The wide range of usage and application of wearable sensors like as smart watches provide access to precious inertial sensor data that is usable in human identification based on their gait pattern. A large number of studies have been conduced on extracting high-level and various heuristic features out of inertial sensor data to identify discriminative gait signatures and distinguish the target individual from others. However, complexity of the collected data from inertial sensors, detachment between the predictive learning models and intuitive feature extraction module increase the error rate of manual feature extraction. We propose a new method for the task of human gait identification based on spectro-temporal two dimensional expansion of gait cycle.

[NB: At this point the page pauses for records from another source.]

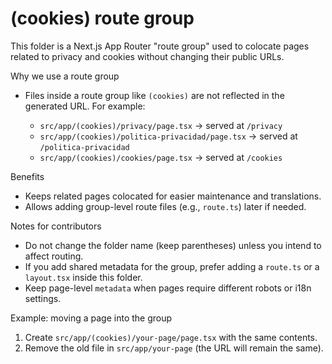 # (cookies) route group

This folder is a Next.js App Router "route group" used to colocate pages
related to privacy and cookies without changing their public URLs.

Why we use a route group

- Files inside a route group like `(cookies)` are not reflected in the
  generated URL. For example:

  - `src/app/(cookies)/privacy/page.tsx` -> served at `/privacy`
  - `src/app/(cookies)/politica-privacidad/page.tsx` -> served at `/politica-privacidad`
  - `src/app/(cookies)/cookies/page.tsx` -> served at `/cookies`

Benefits

- Keeps related pages colocated for easier maintenance and translations.
- Allows adding group-level route files (e.g., `route.ts`) later if needed.

Notes for contributors

- Do not change the folder name (keep parentheses) unless you intend to
  affect routing.
- If you add shared metadata for the group, prefer adding a `route.ts` or
  a `layout.tsx` inside this folder.
- Keep page-level `metadata` when pages require different robots or i18n
  settings.

Example: moving a page into the group

1. Create `src/app/(cookies)/your-page/page.tsx` with the same contents.
2. Remove the old file in `src/app/your-page` (the URL will remain the same).
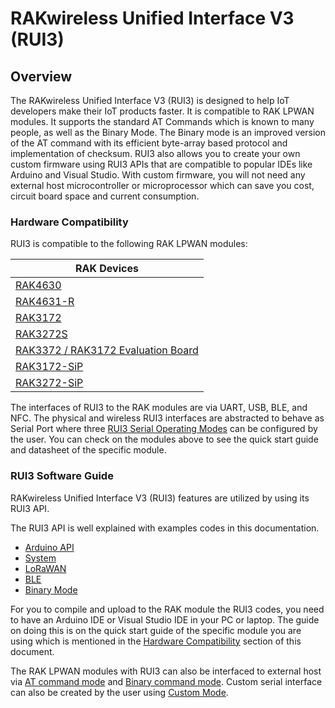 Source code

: # RAKwireless Unified Interface V3 (RUI3)

## Overview

The RAKwireless Unified Interface V3 (RUI3) is designed to help IoT developers make their IoT products faster. It is compatible to RAK LPWAN modules. It supports the standard AT Commands which is known to many people, as well as the Binary Mode. The Binary mode is an improved version of the AT command with its efficient byte-array based protocol and implementation of checksum. RUI3 also allows you to create your own custom firmware using RUI3 APIs that are compatible to popular IDEs like Arduino and Visual Studio. With custom firmware, you will not need any external host microcontroller or microprocessor which can save you cost, circuit board space and current consumption.

### Hardware Compatibility

RUI3 is compatible to the following RAK LPWAN modules:

| RAK Devices                                                                                           |
| ----------------------------------------------------------------------------------------------------- |
| [RAK4630](/Product-Categories/WisDuo/RAK4630-Module/Overview/)                                        |
| [RAK4631-R](/Product-Categories/WisBlock/RAK4631-R/Overview/)                                         |
| [RAK3172](/Product-Categories/WisDuo/RAK3172-Module/Overview/)                                        |
| [RAK3272S](/Product-Categories/WisBlock/RAK3272S-Breakout-Board/Overview/)                            |
| [RAK3372 / RAK3172 Evaluation Board](/Product-Categories/WisBlock/RAK3172-Evaluation-Board/Overview/) |
| [RAK3172-SiP](/Product-Categories/WisDuo/RAK3172-SiP/Overview/)                                       |
| [RAK3272-SiP](/Product-Categories/WisDuo/RAK3272-SiP-Breakout-Board/Overview/)                        |

The interfaces of RUI3 to the RAK modules are via UART, USB, BLE, and NFC. The physical and wireless RUI3 interfaces are abstracted to behave as Serial Port where three [RUI3 Serial Operating Modes](/RUI3/Serial-Operating-Modes/#rui3-serial-operating-modes) can be configured by the user. You can check on the modules above to see the quick start guide and datasheet of the specific module.

### RUI3 Software Guide

RAKwireless Unified Interface V3 (RUI3) features are utilized by using its RUI3 API. 

The RUI3 API is well explained with examples codes in this documentation.

- [Arduino API](/RUI3/Arduino-API/)
- [System](/RUI3/System/)
- [LoRaWAN](/RUI3/LoRaWAN/)
- [BLE](/RUI3/BLE/)
- [Binary Mode](/RUI3/Binary-Mode/)

For you to compile and upload to the RAK module the RUI3 codes, you need to have an Arduino IDE or Visual Studio IDE in your PC or laptop. The guide on doing this is on the quick start guide of the specific module you are using which is mentioned in the [Hardware Compatibility](/RUI3/#hardware-compatibility) section of this document.

The RAK LPWAN modules with RUI3 can also be interfaced to external host via [AT command mode](/RUI3/Serial-Operating-Modes/AT-Command-Manual/) and [Binary command mode](/RUI3/Serial-Operating-Modes/Binary-Command-Manual/). Custom serial interface can also be created by the user using [Custom Mode](/RUI3/Serial-Operating-Modes/Custom-Mode/).

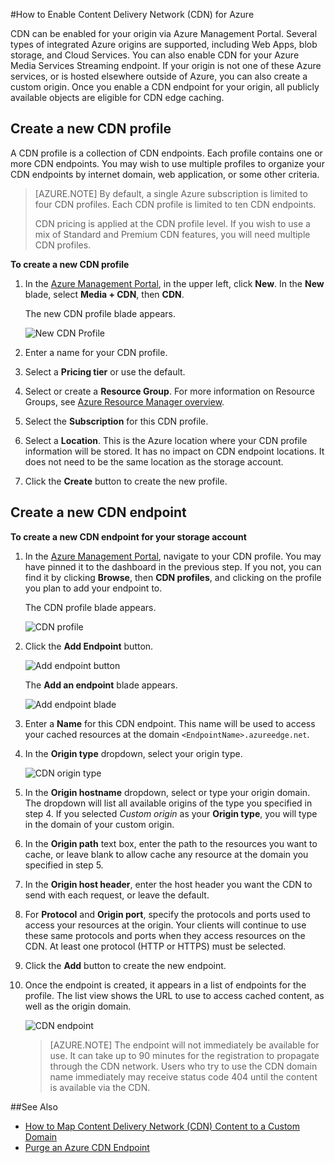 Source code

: <properties
	 pageTitle="How to Enable the Content Delivery Network (CDN) for Azure"
	 description="This topic shows how to enable the Content Delivery Network (CDN) for Azure."
	 services="cdn"
	 documentationCenter=""
	 authors="camsoper"
	 manager="erikre"
	 editor=""/>
<tags
	 ms.service="cdn"
	 ms.workload="media"
	 ms.tgt_pltfrm="na"
	 ms.devlang="na"
	 ms.topic="get-started-article"
	 ms.date="02/25/2016" 
	 ms.author="casoper"/>



#How to Enable Content Delivery Network (CDN)  for Azure  

CDN can be enabled for your origin via Azure Management Portal. Several types of integrated Azure origins are supported, including Web Apps, blob storage, and Cloud Services. You can also enable CDN for your Azure Media Services Streaming endpoint.  If your origin is not one of these Azure services, or is hosted elsewhere outside of Azure, you can also create a custom origin.  Once you enable a CDN endpoint for your origin, all publicly available objects are eligible for CDN edge caching.

## Create a new CDN profile

A CDN profile is a collection of CDN endpoints.  Each profile contains one or more CDN endpoints.  You may wish to use multiple profiles to organize your CDN endpoints by internet domain, web application, or some other criteria.

> [AZURE.NOTE] By default, a single Azure subscription is limited to four CDN profiles. Each CDN profile is limited to ten CDN endpoints.
>
> CDN pricing is applied at the CDN profile level. If you wish to use a mix of Standard and Premium CDN features, you will need multiple CDN profiles.


**To create a new CDN profile**

1. In the [Azure Management Portal](https://portal.azure.com), in the upper left, click **New**.  In the **New** blade, select **Media + CDN**, then **CDN**.

    The new CDN profile blade appears.

    ![New CDN Profile][new-cdn-profile]

2. Enter a name for your CDN profile.

3. Select a **Pricing tier** or use the default.

4. Select or create a **Resource Group**.  For more information on Resource Groups, see [Azure Resource Manager overview](resource-group-overview/#resource-groups).

5. Select the **Subscription** for this CDN profile.

6. Select a **Location**.  This is the Azure location where your CDN profile information will be stored.  It has no impact on CDN endpoint locations.  It does not need to be the same location as the storage account.

7. Click the **Create** button to create the new profile.

## Create a new CDN endpoint

**To create a new CDN endpoint for your storage account**

1. In the [Azure Management Portal](https://portal.azure.com), navigate to your CDN profile.  You may have pinned it to the dashboard in the previous step.  If you not, you can find it by clicking **Browse**, then **CDN profiles**, and clicking on the profile you plan to add your endpoint to.

    The CDN profile blade appears.

    ![CDN profile][cdn-profile-settings]

2. Click the **Add Endpoint** button.

    ![Add endpoint button][cdn-new-endpoint-button]

    The **Add an endpoint** blade appears.

    ![Add endpoint blade][cdn-add-endpoint]

3. Enter a **Name** for this CDN endpoint.  This name will be used to access your cached resources at the domain `<EndpointName>.azureedge.net`.

4. In the **Origin type** dropdown, select your origin type.

	![CDN origin type](./media/cdn-create-new-endpoint/cdn-origin-type.png)

5. In the **Origin hostname** dropdown, select or type your origin domain.  The dropdown will list all available origins of the type you specified in step 4.  If you selected *Custom origin* as your **Origin type**, you will type in the domain of your custom origin.

6. In the **Origin path** text box, enter the path to the resources you want to cache, or leave blank to allow cache any resource at the domain you specified in step 5.

7. In the **Origin host header**, enter the host header you want the CDN to send with each request, or leave the default.

8. For **Protocol** and **Origin port**, specify the protocols and ports used to access your resources at the origin.  Your clients will continue to use these same protocols and ports when they access resources on the CDN.  At least one protocol (HTTP or HTTPS) must be selected.

9. Click the **Add** button to create the new endpoint.

10. Once the endpoint is created, it appears in a list of endpoints for the profile. The list view shows the URL to use to access cached content, as well as the origin domain.

    ![CDN endpoint][cdn-endpoint-success]

    > [AZURE.NOTE] The endpoint will not immediately be available for use.  It can take up to 90 minutes for the registration to propagate through the CDN network. Users who try to use the CDN domain name immediately may receive status code 404 until the content is available via the CDN.

##See Also
- [How to Map Content Delivery Network (CDN) Content to a Custom Domain](cdn-map-content-to-custom-domain.md)
- [Purge an Azure CDN Endpoint](cdn-purge-endpoint.md)

[new-cdn-profile]: ./media/cdn-create-new-endpoint/cdn-new-profile.png
[cdn-profile-settings]: ./media/cdn-create-new-endpoint/cdn-profile-settings.png
[cdn-new-endpoint-button]: ./media/cdn-create-new-endpoint/cdn-new-endpoint-button.png
[cdn-add-endpoint]: ./media/cdn-create-new-endpoint/cdn-add-endpoint.png
[cdn-endpoint-success]: ./media/cdn-create-new-endpoint/cdn-endpoint-success.png
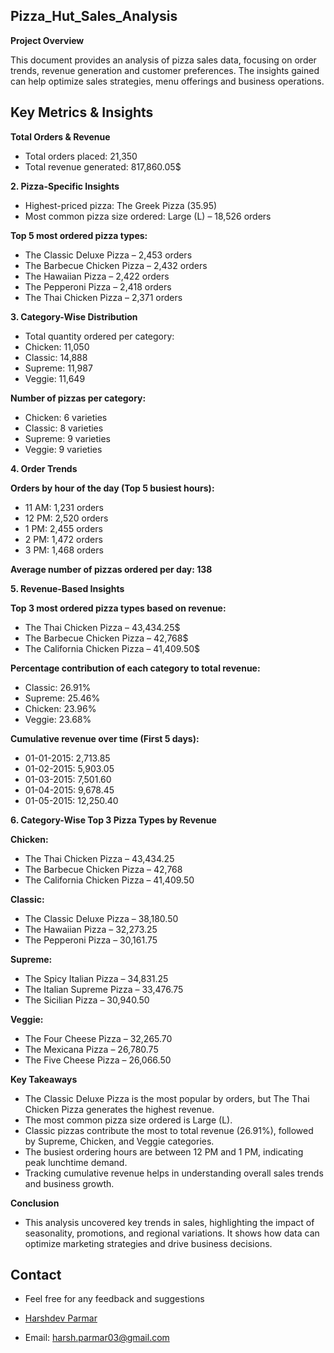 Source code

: ## **Pizza_Hut_Sales_Analysis**

**Project Overview**

This document provides an analysis of pizza sales data, focusing on order trends, revenue generation and customer preferences. The insights gained can help optimize sales strategies, menu offerings and business operations.

## Key Metrics & Insights

**Total Orders & Revenue**
- Total orders placed: 21,350
- Total revenue generated: 817,860.05$

**2. Pizza-Specific Insights**

- Highest-priced pizza: The Greek Pizza (35.95)
- Most common pizza size ordered: Large (L) – 18,526 orders

**Top 5 most ordered pizza types:**

- The Classic Deluxe Pizza – 2,453 orders
- The Barbecue Chicken Pizza – 2,432 orders
- The Hawaiian Pizza – 2,422 orders
- The Pepperoni Pizza – 2,418 orders
- The Thai Chicken Pizza – 2,371 orders

**3. Category-Wise Distribution**

- Total quantity ordered per category:
- Chicken: 11,050
- Classic: 14,888
- Supreme: 11,987
- Veggie: 11,649

**Number of pizzas per category:**

- Chicken: 6 varieties
- Classic: 8 varieties
- Supreme: 9 varieties
- Veggie: 9 varieties

**4. Order Trends**

**Orders by hour of the day (Top 5 busiest hours):**

- 11 AM: 1,231 orders
- 12 PM: 2,520 orders
- 1 PM: 2,455 orders
- 2 PM: 1,472 orders
- 3 PM: 1,468 orders

**Average number of pizzas ordered per day: 138**

**5. Revenue-Based Insights**

**Top 3 most ordered pizza types based on revenue:**

- The Thai Chicken Pizza – 43,434.25$
- The Barbecue Chicken Pizza – 42,768$
- The California Chicken Pizza – 41,409.50$

**Percentage contribution of each category to total revenue:**

- Classic: 26.91%
- Supreme: 25.46%
- Chicken: 23.96%
- Veggie: 23.68%

**Cumulative revenue over time (First 5 days):**

- 01-01-2015: 2,713.85
- 01-02-2015: 5,903.05
- 01-03-2015: 7,501.60
- 01-04-2015: 9,678.45
- 01-05-2015: 12,250.40

**6. Category-Wise Top 3 Pizza Types by Revenue**

**Chicken:**
- The Thai Chicken Pizza – 43,434.25
- The Barbecue Chicken Pizza – 42,768
- The California Chicken Pizza – 41,409.50

**Classic:**
- The Classic Deluxe Pizza – 38,180.50
- The Hawaiian Pizza – 32,273.25
- The Pepperoni Pizza – 30,161.75

**Supreme:**
- The Spicy Italian Pizza – 34,831.25
- The Italian Supreme Pizza – 33,476.75
- The Sicilian Pizza – 30,940.50

**Veggie:**

- The Four Cheese Pizza – 32,265.70
- The Mexicana Pizza – 26,780.75
- The Five Cheese Pizza – 26,066.50

**Key Takeaways**

- The Classic Deluxe Pizza is the most popular by orders, but The Thai Chicken Pizza generates the highest revenue.
- The most common pizza size ordered is Large (L).
- Classic pizzas contribute the most to total revenue (26.91%), followed by Supreme, Chicken, and Veggie categories.
- The busiest ordering hours are between 12 PM and 1 PM, indicating peak lunchtime demand.
- Tracking cumulative revenue helps in understanding overall sales trends and business growth.

**Conclusion**
- This analysis uncovered key trends in sales, highlighting the impact of seasonality, promotions, and regional variations. It shows how data can optimize marketing strategies and drive business decisions.
  
## **Contact**
- Feel free for any feedback and suggestions 

- [Harshdev Parmar](www.linkedin.com/in/harshdevparmar)
- Email: harsh.parmar03@gmail.com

Then, we design a deep convolutional neural network learning in order to extract discriminative features from the two dimensional expanded gait cycles and also jointly optimize the identification model simultaneously. We propose a systematic approach for processing nonstationary motion signals with the application of human gait identification with 3 main elements: first gait cycle extraction, second spectro-temporal representation of gait cycle, and third deep convolutional learning. We collect motion signal from 5 inertial sensors placed at different locations including lower-back, chest, right knee, right ankle, and right hand wrist. We pre-process the acquired raw signals by motion signal processing and then we propose an efficient heuristic segmentation methodology and extract gait cycle from the segmented and processed data. Spectro-temporal two dimensional features are extracted by merging key instantaneous temporal and spectral descriptors in a gait cycle which is capable of characterizing the non-stationarities in each gait cycle inertial data. The two dimensional time-frequency distribution representation of the gait cycle extracted from acquired inertial sensor data from 10 subjects are fed as input to the designed and proposed 10 layers DCNN architecture. Based on our experimental analysis, 93.36% accuracy was achieved for subject identification task.